-- PROMPT --
With all pictures omitted, return verbatim the lines from the beginning of the records below through the line containing "(bool): Статус доступу.".

Start of RECORDS FOR THIS TASK

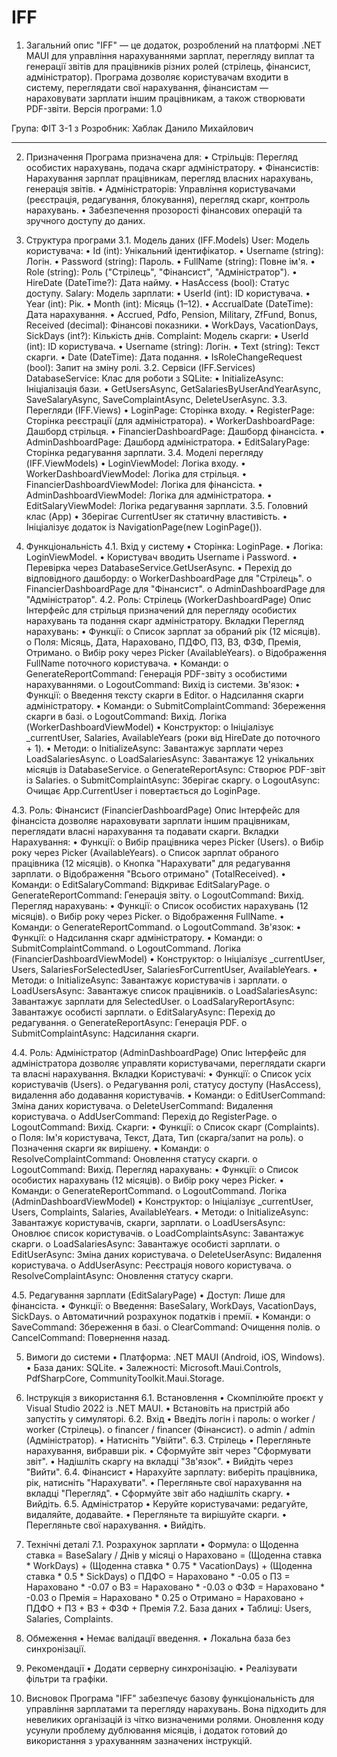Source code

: # IFF


1. Загальний опис
"IFF" — це додаток, розроблений на платформі .NET MAUI для управління нарахуваннями зарплат, перегляду виплат та генерації звітів для працівників різних ролей (стрілець, фінансист, адміністратор). Програма дозволяє користувачам входити в систему, переглядати свої нарахування, фінансистам — нараховувати зарплати іншим працівникам, а також створювати PDF-звіти.
Версія програми: 1.0

Група: ФІТ 3-1 з
Розробник: Хаблак Данило Михайлович
________________________________________
2. Призначення
Програма призначена для:
•	Стрільців: Перегляд особистих нарахувань, подача скарг адміністратору.
•	Фінансистів: Нарахування зарплат працівникам, перегляд власних нарахувань, генерація звітів.
•	Адміністраторів: Управління користувачами (реєстрація, редагування, блокування), перегляд скарг, контроль нарахувань.
•	Забезпечення прозорості фінансових операцій та зручного доступу до даних.


3. Структура програми
3.1. Модель даних (IFF.Models)
User: Модель користувача:
•	Id (int): Унікальний ідентифікатор.
•	Username (string): Логін.
•	Password (string): Пароль.
•	FullName (string): Повне ім'я.
•	Role (string): Роль ("Стрілець", "Фінансист", "Адміністратор").
•	HireDate (DateTime?): Дата найму.
•	HasAccess (bool): Статус доступу.
Salary: Модель зарплати:
•	UserId (int): ID користувача.
•	Year (int): Рік.
•	Month (int): Місяць (1–12).
•	AccrualDate (DateTime): Дата нарахування.
•	Accrued, Pdfo, Pension, Military, ZfFund, Bonus, Received (decimal): Фінансові показники.
•	WorkDays, VacationDays, SickDays (int?): Кількість днів.
Complaint: Модель скарги:
•	UserId (int): ID користувача.
•	Username (string): Логін.
•	Text (string): Текст скарги.
•	Date (DateTime): Дата подання.
•	IsRoleChangeRequest (bool): Запит на зміну ролі.
3.2. Сервіси (IFF.Services)
DatabaseService: Клас для роботи з SQLite:
•	InitializeAsync: Ініціалізація бази.
•	GetUsersAsync, GetSalariesByUserAndYearAsync, SaveSalaryAsync, SaveComplaintAsync, DeleteUserAsync.
3.3. Перегляди (IFF.Views)
•	LoginPage: Сторінка входу.
•	RegisterPage: Сторінка реєстрації (для адміністратора).
•	WorkerDashboardPage: Дашборд стрільця.
•	FinancierDashboardPage: Дашборд фінансіста.
•	AdminDashboardPage: Дашборд адміністратора.
•	EditSalaryPage: Сторінка редагування зарплати.
3.4. Моделі перегляду (IFF.ViewModels)
•	LoginViewModel: Логіка входу.
•	WorkerDashboardViewModel: Логіка для стрільця.
•	FinancierDashboardViewModel: Логіка для фінансіста.
•	AdminDashboardViewModel: Логіка для адміністратора.
•	EditSalaryViewModel: Логіка редагування зарплати.
3.5. Головний клас (App)
•	Зберігає CurrentUser як статичну властивість.
•	Ініціалізує додаток із NavigationPage(new LoginPage()).


4. Функціональність
4.1. Вхід у систему
•	Сторінка: LoginPage.
•	Логіка: LoginViewModel.
•	Користувач вводить Username і Password.
•	Перевірка через DatabaseService.GetUserAsync.
•	Перехід до відповідного дашборду: 
o	WorkerDashboardPage для "Стрілець".
o	FinancierDashboardPage для "Фінансист".
o	AdminDashboardPage для "Адміністратор".
4.2. Роль: Стрілець (WorkerDashboardPage)
Опис
Інтерфейс для стрільця призначений для перегляду особистих нарахувань та подання скарг адміністратору.
Вкладки
Перегляд нарахувань:
•	Функції: 
o	Список зарплат за обраний рік (12 місяців).
o	Поля: Місяць, Дата, Нараховано, ПДФО, ПЗ, ВЗ, ФЗФ, Премія, Отримано.
o	Вибір року через Picker (AvailableYears).
o	Відображення FullName поточного користувача.
•	Команди: 
o	GenerateReportCommand: Генерація PDF-звіту з особистими нарахуваннями.
o	LogoutCommand: Вихід із системи.
Зв'язок:
•	Функції: 
o	Введення тексту скарги в Editor.
o	Надсилання скарги адміністратору.
•	Команди: 
o	SubmitComplaintCommand: Збереження скарги в базі.
o	LogoutCommand: Вихід.
Логіка (WorkerDashboardViewModel)
•	Конструктор: 
o	Ініціалізує _currentUser, Salaries, AvailableYears (роки від HireDate до поточного + 1).
•	Методи: 
o	InitializeAsync: Завантажує зарплати через LoadSalariesAsync.
o	LoadSalariesAsync: Завантажує 12 унікальних місяців із DatabaseService.
o	GenerateReportAsync: Створює PDF-звіт із Salaries.
o	SubmitComplaintAsync: Зберігає скаргу.
o	LogoutAsync: Очищає App.CurrentUser і повертається до LoginPage.

4.3. Роль: Фінансист (FinancierDashboardPage)
Опис
Інтерфейс для фінансіста дозволяє нараховувати зарплати іншим працівникам, переглядати власні нарахування та подавати скарги.
Вкладки
Нарахування:
•	Функції: 
o	Вибір працівника через Picker (Users).
o	Вибір року через Picker (AvailableYears).
o	Список зарплат обраного працівника (12 місяців).
o	Кнопка "Нарахувати" для редагування зарплати.
o	Відображення "Всього отримано" (TotalReceived).
•	Команди: 
o	EditSalaryCommand: Відкриває EditSalaryPage.
o	GenerateReportCommand: Генерація звіту.
o	LogoutCommand: Вихід.
Перегляд нарахувань:
•	Функції: 
o	Список особистих нарахувань (12 місяців).
o	Вибір року через Picker.
o	Відображення FullName.
•	Команди: 
o	GenerateReportCommand.
o	LogoutCommand.
Зв'язок:
•	Функції: 
o	Надсилання скарг адміністратору.
•	Команди: 
o	SubmitComplaintCommand.
o	LogoutCommand.
Логіка (FinancierDashboardViewModel)
•	Конструктор: 
o	Ініціалізує _currentUser, Users, SalariesForSelectedUser, SalariesForCurrentUser, AvailableYears.
•	Методи: 
o	InitializeAsync: Завантажує користувачів і зарплати.
o	LoadUsersAsync: Завантажує список працівників.
o	LoadSalariesAsync: Завантажує зарплати для SelectedUser.
o	LoadSalaryReportAsync: Завантажує особисті зарплати.
o	EditSalaryAsync: Перехід до редагування.
o	GenerateReportAsync: Генерація PDF.
o	SubmitComplaintAsync: Надсилання скарги.


4.4. Роль: Адміністратор (AdminDashboardPage)
Опис
Інтерфейс для адміністратора дозволяє управляти користувачами, переглядати скарги та власні нарахування.
Вкладки
Користувачі:
•	Функції: 
o	Список усіх користувачів (Users).
o	Редагування ролі, статусу доступу (HasAccess), видалення або додавання користувачів.
•	Команди: 
o	EditUserCommand: Зміна даних користувача.
o	DeleteUserCommand: Видалення користувача.
o	AddUserCommand: Перехід до RegisterPage.
o	LogoutCommand: Вихід.
Скарги:
•	Функції: 
o	Список скарг (Complaints).
o	Поля: Ім'я користувача, Текст, Дата, Тип (скарга/запит на роль).
o	Позначення скарги як вирішену.
•	Команди: 
o	ResolveComplaintCommand: Оновлення статусу скарги.
o	LogoutCommand: Вихід.
Перегляд нарахувань:
•	Функції: 
o	Список особистих нарахувань (12 місяців).
o	Вибір року через Picker.
•	Команди: 
o	GenerateReportCommand.
o	LogoutCommand.
Логіка (AdminDashboardViewModel)
•	Конструктор: 
o	Ініціалізує _currentUser, Users, Complaints, Salaries, AvailableYears.
•	Методи: 
o	InitializeAsync: Завантажує користувачів, скарги, зарплати.
o	LoadUsersAsync: Оновлює список користувачів.
o	LoadComplaintsAsync: Завантажує скарги.
o	LoadSalariesAsync: Завантажує особисті зарплати.
o	EditUserAsync: Зміна даних користувача.
o	DeleteUserAsync: Видалення користувача.
o	AddUserAsync: Реєстрація нового користувача.
o	ResolveComplaintAsync: Оновлення статусу скарги.

4.5. Редагування зарплати (EditSalaryPage)
•	Доступ: Лише для фінансіста.
•	Функції: 
o	Введення: BaseSalary, WorkDays, VacationDays, SickDays.
o	Автоматичний розрахунок податків і премії.
•	Команди: 
o	SaveCommand: Збереження в базі.
o	ClearCommand: Очищення полів.
o	CancelCommand: Повернення назад.


5. Вимоги до системи
•	Платформа: .NET MAUI (Android, iOS, Windows).
•	База даних: SQLite.
•	Залежності: Microsoft.Maui.Controls, PdfSharpCore, CommunityToolkit.Maui.Storage.



6. Інструкція з використання
6.1. Встановлення
•	Скомпілюйте проєкт у Visual Studio 2022 із .NET MAUI.
•	Встановіть на пристрій або запустіть у симуляторі.
6.2. Вхід
•	Введіть логін і пароль: 
o	worker / worker (Стрілець).
o	financer / financer (Фінансист).
o	admin / admin (Адміністратор).
•	Натисніть "Увійти".
6.3. Стрілець
•	Перегляньте нарахування, вибравши рік.
•	Сформуйте звіт через "Сформувати звіт".
•	Надішліть скаргу на вкладці "Зв'язок".
•	Вийдіть через "Вийти".
6.4. Фінансист
•	Нарахуйте зарплату: виберіть працівника, рік, натисніть "Нарахувати".
•	Перегляньте свої нарахування на вкладці "Перегляд".
•	Сформуйте звіт або надішліть скаргу.
•	Вийдіть.
6.5. Адміністратор
•	Керуйте користувачами: редагуйте, видаляйте, додавайте.
•	Перегляньте та вирішуйте скарги.
•	Перегляньте свої нарахування.
•	Вийдіть.





7. Технічні деталі
7.1. Розрахунок зарплати
•	Формула: 
o	Щоденна ставка = BaseSalary / Днів у місяці
o	Нараховано = (Щоденна ставка * WorkDays) + (Щоденна ставка * 0.75 * VacationDays) + (Щоденна ставка * 0.5 * SickDays)
o	ПДФО = Нараховано * -0.05
o	ПЗ = Нараховано * -0.07
o	ВЗ = Нараховано * -0.03
o	ФЗФ = Нараховано * -0.03
o	Премія = Нараховано * 0.25
o	Отримано = Нараховано + ПДФО + ПЗ + ВЗ + ФЗФ + Премія
7.2. База даних
•	Таблиці: Users, Salaries, Complaints.


8. Обмеження
•	Немає валідації введення.
•	Локальна база без синхронізації.


9. Рекомендації
•	Додати серверну синхронізацію.
•	Реалізувати фільтри та графіки.


10. Висновок
Програма "IFF" забезпечує базову функціональність для управління зарплатами та перегляду нарахувань. Вона підходить для невеликих організацій із чітко визначеними ролями. Оновлення коду усунули проблему дублювання місяців, і додаток готовий до використання з урахуванням зазначених інструкцій.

End of RECORDS FOR THIS TASK

-- TASK SOLUTION --
Source code

: # IFF


1. Загальний опис
"IFF" — це додаток, розроблений на платформі .NET MAUI для управління нарахуваннями зарплат, перегляду виплат та генерації звітів для працівників різних ролей (стрілець, фінансист, адміністратор). Програма дозволяє користувачам входити в систему, переглядати свої нарахування, фінансистам — нараховувати зарплати іншим працівникам, а також створювати PDF-звіти.
Версія програми: 1.0

Група: ФІТ 3-1 з
Розробник: Хаблак Данило Михайлович
________________________________________
2. Призначення
Програма призначена для:
•	Стрільців: Перегляд особистих нарахувань, подача скарг адміністратору.
•	Фінансистів: Нарахування зарплат працівникам, перегляд власних нарахувань, генерація звітів.
•	Адміністраторів: Управління користувачами (реєстрація, редагування, блокування), перегляд скарг, контроль нарахувань.
•	Забезпечення прозорості фінансових операцій та зручного доступу до даних.


3. Структура програми
3.1. Модель даних (IFF.Models)
User: Модель користувача:
•	Id (int): Унікальний ідентифікатор.
•	Username (string): Логін.
•	Password (string): Пароль.
•	FullName (string): Повне ім'я.
•	Role (string): Роль ("Стрілець", "Фінансист", "Адміністратор").
•	HireDate (DateTime?): Дата найму.
•	HasAccess (bool): Статус доступу.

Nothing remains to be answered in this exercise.